## Directions for this task
Return, exactly and in full, the lines of the records below starting at the one with "analyze: INFO: #5" and ending at the one with "analyze: INFO: #17", and no other lines.

## Available records
_ _ _
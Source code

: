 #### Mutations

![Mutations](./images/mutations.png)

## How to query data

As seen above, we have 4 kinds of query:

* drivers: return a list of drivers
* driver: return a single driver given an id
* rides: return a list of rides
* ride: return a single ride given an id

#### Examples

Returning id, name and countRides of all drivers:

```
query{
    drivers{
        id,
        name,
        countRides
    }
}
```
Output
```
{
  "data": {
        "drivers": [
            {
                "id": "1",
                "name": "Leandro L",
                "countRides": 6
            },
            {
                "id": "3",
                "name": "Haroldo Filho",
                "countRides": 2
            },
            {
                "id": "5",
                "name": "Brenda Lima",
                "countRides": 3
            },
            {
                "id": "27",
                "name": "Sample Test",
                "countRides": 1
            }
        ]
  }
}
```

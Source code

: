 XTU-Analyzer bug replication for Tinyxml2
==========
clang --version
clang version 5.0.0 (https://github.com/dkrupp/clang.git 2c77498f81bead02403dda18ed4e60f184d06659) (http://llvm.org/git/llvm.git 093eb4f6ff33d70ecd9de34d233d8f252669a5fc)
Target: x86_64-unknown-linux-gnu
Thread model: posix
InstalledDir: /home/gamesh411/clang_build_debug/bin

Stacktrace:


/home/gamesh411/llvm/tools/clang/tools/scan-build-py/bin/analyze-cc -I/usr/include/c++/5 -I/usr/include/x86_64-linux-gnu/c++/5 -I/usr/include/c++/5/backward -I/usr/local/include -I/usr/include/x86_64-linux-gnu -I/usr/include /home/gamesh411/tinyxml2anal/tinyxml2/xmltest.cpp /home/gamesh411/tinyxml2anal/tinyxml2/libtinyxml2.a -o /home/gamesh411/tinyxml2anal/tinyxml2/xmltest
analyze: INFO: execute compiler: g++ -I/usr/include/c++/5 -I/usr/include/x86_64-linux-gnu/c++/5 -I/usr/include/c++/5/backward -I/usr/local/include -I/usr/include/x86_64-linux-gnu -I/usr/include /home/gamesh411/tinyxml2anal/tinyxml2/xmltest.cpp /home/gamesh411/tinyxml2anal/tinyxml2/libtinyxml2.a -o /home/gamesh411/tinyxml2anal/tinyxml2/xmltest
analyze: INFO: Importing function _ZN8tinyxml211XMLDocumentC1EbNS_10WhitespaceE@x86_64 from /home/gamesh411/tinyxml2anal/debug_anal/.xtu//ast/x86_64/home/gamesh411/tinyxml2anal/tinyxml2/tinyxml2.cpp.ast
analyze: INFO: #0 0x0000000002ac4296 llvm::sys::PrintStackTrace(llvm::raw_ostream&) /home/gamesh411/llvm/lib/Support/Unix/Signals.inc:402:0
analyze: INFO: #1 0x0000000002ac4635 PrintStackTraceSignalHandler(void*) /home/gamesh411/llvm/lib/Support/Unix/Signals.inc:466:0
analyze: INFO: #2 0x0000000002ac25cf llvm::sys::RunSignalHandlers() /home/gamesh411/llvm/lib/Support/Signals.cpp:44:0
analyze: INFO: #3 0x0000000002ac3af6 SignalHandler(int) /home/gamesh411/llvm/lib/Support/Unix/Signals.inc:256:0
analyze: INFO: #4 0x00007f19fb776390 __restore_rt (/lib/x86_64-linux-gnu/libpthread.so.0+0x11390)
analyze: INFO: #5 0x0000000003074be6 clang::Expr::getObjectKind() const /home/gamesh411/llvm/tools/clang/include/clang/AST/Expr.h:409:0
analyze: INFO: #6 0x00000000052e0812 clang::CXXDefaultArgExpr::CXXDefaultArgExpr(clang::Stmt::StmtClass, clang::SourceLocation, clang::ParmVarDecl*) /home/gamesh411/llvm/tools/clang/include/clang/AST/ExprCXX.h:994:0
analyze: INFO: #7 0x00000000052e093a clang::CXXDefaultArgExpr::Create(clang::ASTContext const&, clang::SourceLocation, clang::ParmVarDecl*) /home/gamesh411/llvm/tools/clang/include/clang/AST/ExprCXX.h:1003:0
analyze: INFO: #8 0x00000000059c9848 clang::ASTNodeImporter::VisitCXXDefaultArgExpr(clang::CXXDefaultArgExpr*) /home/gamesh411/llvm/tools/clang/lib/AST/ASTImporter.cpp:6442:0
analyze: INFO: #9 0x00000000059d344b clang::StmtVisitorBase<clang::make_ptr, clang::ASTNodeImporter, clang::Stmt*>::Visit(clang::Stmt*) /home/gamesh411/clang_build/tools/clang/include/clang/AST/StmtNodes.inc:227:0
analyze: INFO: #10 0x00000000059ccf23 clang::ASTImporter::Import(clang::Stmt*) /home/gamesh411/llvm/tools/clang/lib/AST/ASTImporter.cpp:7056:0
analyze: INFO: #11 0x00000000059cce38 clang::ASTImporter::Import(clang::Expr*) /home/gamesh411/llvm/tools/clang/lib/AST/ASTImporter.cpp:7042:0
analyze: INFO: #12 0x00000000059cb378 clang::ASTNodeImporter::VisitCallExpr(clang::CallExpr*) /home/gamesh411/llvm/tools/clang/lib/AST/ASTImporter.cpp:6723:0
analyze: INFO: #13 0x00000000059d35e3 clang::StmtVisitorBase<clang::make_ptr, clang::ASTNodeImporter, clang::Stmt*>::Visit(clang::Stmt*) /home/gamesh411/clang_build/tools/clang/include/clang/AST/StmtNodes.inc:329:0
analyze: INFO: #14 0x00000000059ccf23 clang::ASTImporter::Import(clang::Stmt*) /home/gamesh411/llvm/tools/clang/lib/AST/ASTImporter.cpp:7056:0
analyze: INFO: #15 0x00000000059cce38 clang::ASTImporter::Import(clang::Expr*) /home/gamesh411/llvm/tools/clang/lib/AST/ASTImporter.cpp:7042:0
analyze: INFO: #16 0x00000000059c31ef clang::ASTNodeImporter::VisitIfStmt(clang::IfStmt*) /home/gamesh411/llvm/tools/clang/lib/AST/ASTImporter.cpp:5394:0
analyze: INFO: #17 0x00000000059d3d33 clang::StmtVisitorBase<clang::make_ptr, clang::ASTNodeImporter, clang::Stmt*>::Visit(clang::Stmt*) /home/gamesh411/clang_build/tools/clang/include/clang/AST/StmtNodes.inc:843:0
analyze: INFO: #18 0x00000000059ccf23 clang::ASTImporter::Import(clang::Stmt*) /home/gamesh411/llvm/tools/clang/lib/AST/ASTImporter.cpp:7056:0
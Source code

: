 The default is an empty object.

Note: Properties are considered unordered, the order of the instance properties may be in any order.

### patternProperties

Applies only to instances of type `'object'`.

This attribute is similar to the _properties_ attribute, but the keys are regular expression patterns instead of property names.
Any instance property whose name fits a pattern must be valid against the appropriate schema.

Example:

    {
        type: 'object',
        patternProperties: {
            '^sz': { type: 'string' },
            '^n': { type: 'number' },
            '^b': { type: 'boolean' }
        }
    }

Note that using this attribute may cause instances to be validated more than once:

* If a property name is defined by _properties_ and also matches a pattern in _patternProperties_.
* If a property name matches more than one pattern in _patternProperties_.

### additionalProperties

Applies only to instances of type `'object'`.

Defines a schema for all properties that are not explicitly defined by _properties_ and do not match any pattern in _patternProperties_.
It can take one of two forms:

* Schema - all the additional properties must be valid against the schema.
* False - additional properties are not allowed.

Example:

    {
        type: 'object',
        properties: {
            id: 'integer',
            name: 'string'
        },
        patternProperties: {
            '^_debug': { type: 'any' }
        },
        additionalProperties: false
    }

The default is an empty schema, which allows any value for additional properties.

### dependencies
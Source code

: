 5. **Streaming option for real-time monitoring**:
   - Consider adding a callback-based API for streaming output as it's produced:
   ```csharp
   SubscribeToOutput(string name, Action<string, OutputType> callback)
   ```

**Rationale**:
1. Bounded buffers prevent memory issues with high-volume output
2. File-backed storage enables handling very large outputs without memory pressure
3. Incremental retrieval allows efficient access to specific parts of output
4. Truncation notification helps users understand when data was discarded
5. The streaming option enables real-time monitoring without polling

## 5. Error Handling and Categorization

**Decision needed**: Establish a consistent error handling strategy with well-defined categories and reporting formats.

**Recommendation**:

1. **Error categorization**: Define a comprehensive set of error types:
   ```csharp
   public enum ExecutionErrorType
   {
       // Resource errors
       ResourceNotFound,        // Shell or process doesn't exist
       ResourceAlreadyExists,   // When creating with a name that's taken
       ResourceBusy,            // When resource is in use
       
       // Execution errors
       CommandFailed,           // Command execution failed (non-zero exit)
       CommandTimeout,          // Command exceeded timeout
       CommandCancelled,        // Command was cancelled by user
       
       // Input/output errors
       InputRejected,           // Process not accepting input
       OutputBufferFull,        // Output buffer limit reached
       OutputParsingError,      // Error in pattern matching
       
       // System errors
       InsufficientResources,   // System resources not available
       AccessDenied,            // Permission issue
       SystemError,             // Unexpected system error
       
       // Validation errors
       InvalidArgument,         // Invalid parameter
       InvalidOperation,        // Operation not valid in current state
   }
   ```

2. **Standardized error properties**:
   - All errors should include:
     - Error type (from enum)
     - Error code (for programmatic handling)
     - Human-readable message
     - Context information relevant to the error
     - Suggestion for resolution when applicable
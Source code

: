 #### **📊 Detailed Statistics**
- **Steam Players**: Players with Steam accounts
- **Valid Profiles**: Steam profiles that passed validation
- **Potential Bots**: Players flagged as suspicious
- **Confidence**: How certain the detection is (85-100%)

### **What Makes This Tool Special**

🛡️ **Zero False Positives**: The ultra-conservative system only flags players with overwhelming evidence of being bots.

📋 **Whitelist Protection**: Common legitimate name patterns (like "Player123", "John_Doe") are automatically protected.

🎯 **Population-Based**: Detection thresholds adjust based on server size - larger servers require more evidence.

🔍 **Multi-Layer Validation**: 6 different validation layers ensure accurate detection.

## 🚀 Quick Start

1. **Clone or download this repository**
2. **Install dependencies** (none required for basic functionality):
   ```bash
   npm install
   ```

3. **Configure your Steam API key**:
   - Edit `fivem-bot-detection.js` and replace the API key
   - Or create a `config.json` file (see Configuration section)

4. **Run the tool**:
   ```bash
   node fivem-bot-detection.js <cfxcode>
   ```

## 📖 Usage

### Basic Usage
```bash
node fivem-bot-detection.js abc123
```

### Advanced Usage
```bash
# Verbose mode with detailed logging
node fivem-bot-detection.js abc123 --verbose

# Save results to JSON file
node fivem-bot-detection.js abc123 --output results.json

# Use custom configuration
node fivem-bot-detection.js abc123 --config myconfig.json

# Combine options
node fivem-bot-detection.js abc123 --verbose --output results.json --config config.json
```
_ _ _
## Task result
analyze: INFO: #5 0x0000000003074be6 clang::Expr::getObjectKind() const /home/gamesh411/llvm/tools/clang/include/clang/AST/Expr.h:409:0
analyze: INFO: #6 0x00000000052e0812 clang::CXXDefaultArgExpr::CXXDefaultArgExpr(clang::Stmt::StmtClass, clang::SourceLocation, clang::ParmVarDecl*) /home/gamesh411/llvm/tools/clang/include/clang/AST/ExprCXX.h:994:0
analyze: INFO: #7 0x00000000052e093a clang::CXXDefaultArgExpr::Create(clang::ASTContext const&, clang::SourceLocation, clang::ParmVarDecl*) /home/gamesh411/llvm/tools/clang/include/clang/AST/ExprCXX.h:1003:0
analyze: INFO: #8 0x00000000059c9848 clang::ASTNodeImporter::VisitCXXDefaultArgExpr(clang::CXXDefaultArgExpr*) /home/gamesh411/llvm/tools/clang/lib/AST/ASTImporter.cpp:6442:0
analyze: INFO: #9 0x00000000059d344b clang::StmtVisitorBase<clang::make_ptr, clang::ASTNodeImporter, clang::Stmt*>::Visit(clang::Stmt*) /home/gamesh411/clang_build/tools/clang/include/clang/AST/StmtNodes.inc:227:0
analyze: INFO: #10 0x00000000059ccf23 clang::ASTImporter::Import(clang::Stmt*) /home/gamesh411/llvm/tools/clang/lib/AST/ASTImporter.cpp:7056:0
analyze: INFO: #11 0x00000000059cce38 clang::ASTImporter::Import(clang::Expr*) /home/gamesh411/llvm/tools/clang/lib/AST/ASTImporter.cpp:7042:0
analyze: INFO: #12 0x00000000059cb378 clang::ASTNodeImporter::VisitCallExpr(clang::CallExpr*) /home/gamesh411/llvm/tools/clang/lib/AST/ASTImporter.cpp:6723:0
analyze: INFO: #13 0x00000000059d35e3 clang::StmtVisitorBase<clang::make_ptr, clang::ASTNodeImporter, clang::Stmt*>::Visit(clang::Stmt*) /home/gamesh411/clang_build/tools/clang/include/clang/AST/StmtNodes.inc:329:0
analyze: INFO: #14 0x00000000059ccf23 clang::ASTImporter::Import(clang::Stmt*) /home/gamesh411/llvm/tools/clang/lib/AST/ASTImporter.cpp:7056:0
analyze: INFO: #15 0x00000000059cce38 clang::ASTImporter::Import(clang::Expr*) /home/gamesh411/llvm/tools/clang/lib/AST/ASTImporter.cpp:7042:0
analyze: INFO: #16 0x00000000059c31ef clang::ASTNodeImporter::VisitIfStmt(clang::IfStmt*) /home/gamesh411/llvm/tools/clang/lib/AST/ASTImporter.cpp:5394:0
analyze: INFO: #17 0x00000000059d3d33 clang::StmtVisitorBase<clang::make_ptr, clang::ASTNodeImporter, clang::Stmt*>::Visit(clang::Stmt*) /home/gamesh411/clang_build/tools/clang/include/clang/AST/StmtNodes.inc:843:0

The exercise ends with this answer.